Subject: NC_006369:3058000 Legionella pneumophila str. Lens, complete genome

Lineage: Legionella pneumophila; Legionella; Legionellaceae; Legionellales; Proteobacteria; Bacteria

General Information: This serogroup I strain was responsible for a major outbreak in France. Causes Legionnaire's disease. This organism is a non-marine bacterium usually found growing inside other organisms such as protozoans in aquatic environments. They can also be found in soil, freshwater, and in biofilms. The first outbreak of Legionnaire's disease occurred in 1976 at an American Legion convention and the resulting pneumonia-like disease resulted in 34 deaths. The cause of the disease was traced to Legionella bacteria. Once the bacteria are brought into the lungs they make contact with alveolar macrophages and are internalized where they can cause severe respiratory distress. Internalization occurs through specialized vacuoles (replicative phagosomes) that allow the bacteria to grow and replicate prior to escape from the macrophage.
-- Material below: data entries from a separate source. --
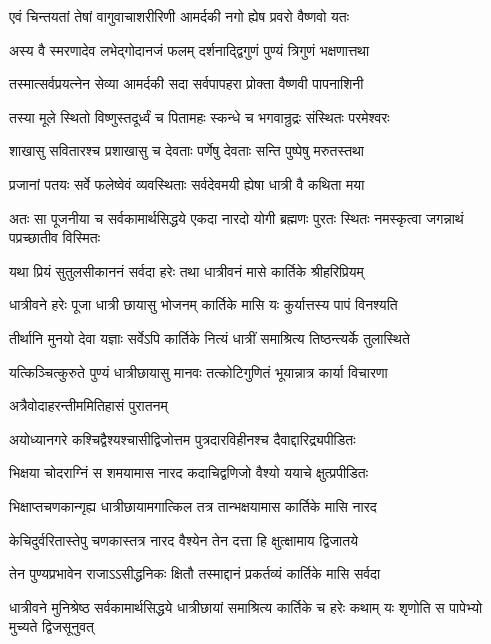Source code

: \twolineshloka
{एवं चिन्तयतां तेषां वागुवाचाशरीरिणी}
{आमर्दकी नगो ह्येष प्रवरो वैष्णवो यतः} %

\twolineshloka
{अस्य वै स्मरणादेव लभेद्गोदानजं फलम्}
{दर्शनाद्द्विगुणं पुण्यं त्रिगुणं भक्षणात्तथा} %

\twolineshloka
{तस्मात्सर्वप्रयत्नेन सेव्या आमर्दकी सदा}
{सर्वपापहरा प्रोक्ता वैष्णवी पापनाशिनी} %

\twolineshloka
{तस्या मूले स्थितो विष्णुस्तदूर्ध्वं च पितामहः}
{स्कन्धे च भगवान्रुद्रः संस्थितः परमेश्वरः} %

\twolineshloka
{शाखासु सवितारश्च प्रशाखासु च देवताः}
{पर्णेषु देवताः सन्ति पुष्पेषु मरुतस्तथा} %

\twolineshloka
{प्रजानां पतयः सर्वे फलेष्वेवं व्यवस्थिताः}
{सर्वदेवमयी ह्येषा धात्री वै कथिता मया} %

\threelineshloka
{अतः सा पूजनीया च सर्वकामार्थसिद्धये}
{एकदा नारदो योगी ब्रह्मणः पुरतः स्थितः}
{नमस्कृत्वा जगन्नाथं पप्रच्छातीव विस्मितः} %


\twolineshloka
{यथा प्रियं सुतुलसीकाननं सर्वदा हरेः}
{तथा धात्रीवनं मासे कार्तिके श्रीहरिप्रियम्} %


\twolineshloka
{धात्रीवने हरेः पूजा धात्री छायासु भोजनम्}
{कार्तिके मासि यः कुर्यात्तस्य पापं विनश्यति} %

\twolineshloka
{तीर्थानि मुनयो देवा यज्ञाः सर्वेऽपि कार्तिके}
{नित्यं धात्रीं समाश्रित्य तिष्ठन्त्यर्के तुलास्थिते} %

\twolineshloka
{यत्किञ्चित्कुरुते पुण्यं धात्रीछायासु मानवः}
{तत्कोटिगुणितं भूयान्नात्र कार्या विचारणा} %


\onelineshloka
{अत्रैवोदाहरन्तीममितिहासं पुरातनम्} %

\twolineshloka
{अयोध्यानगरे कश्चिद्वैश्यश्चासीद्विजोत्तम}
{पुत्रदारविहीनश्च दैवाद्दारिद्र्यपीडितः} %

\twolineshloka
{भिक्षया चोदराग्निं स शमयामास नारद}
{कदाचिद्वणिजो वैश्यो ययाचे क्षुत्प्रपीडितः} %

\twolineshloka
{भिक्षाप्तचणकान्गृह्य धात्रीछायामगात्किल}
{तत्र तान्भक्षयामास कार्तिके मासि नारद} %

\twolineshloka
{केचिदुर्वरितास्तेपु चणकास्तत्र नारद}
{वैश्येन तेन दत्ता हि क्षुत्क्षामाय द्विजातये} %

\twolineshloka
{तेन पुण्यप्रभावेन राजाऽऽसीद्धनिकः क्षितौ}
{तस्माद्दानं प्रकर्तव्यं कार्तिके मासि सर्वदा} %

\threelineshloka
{धात्रीवने मुनिश्रेष्ठ सर्वकामार्थसिद्धये}
{धात्रीछायां समाश्रित्य कार्तिके च हरेः कथाम्}
{यः शृणोति स पापेभ्यो मुच्यते द्विजसूनुवत्} %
Formation of the replicative phagosome, which requires reprogramming of the normal phagosome maturation pathway, requires a type IV secretion system called the Dot/Icm system. This type IV system is closely related to the conjugative system of plasmid ColIb-P9, and is involved in the secretion of numerous protein components that aid in formation of the replicative phagosome. Other virulence determinants include a set of multidrug transporters and other efflux pumps for toxic compounds that may allow the organism to persist in its habitat, a set of LPS phase variable genes that enhance immune evasion, and a type II secretion system for transport of hydrolases.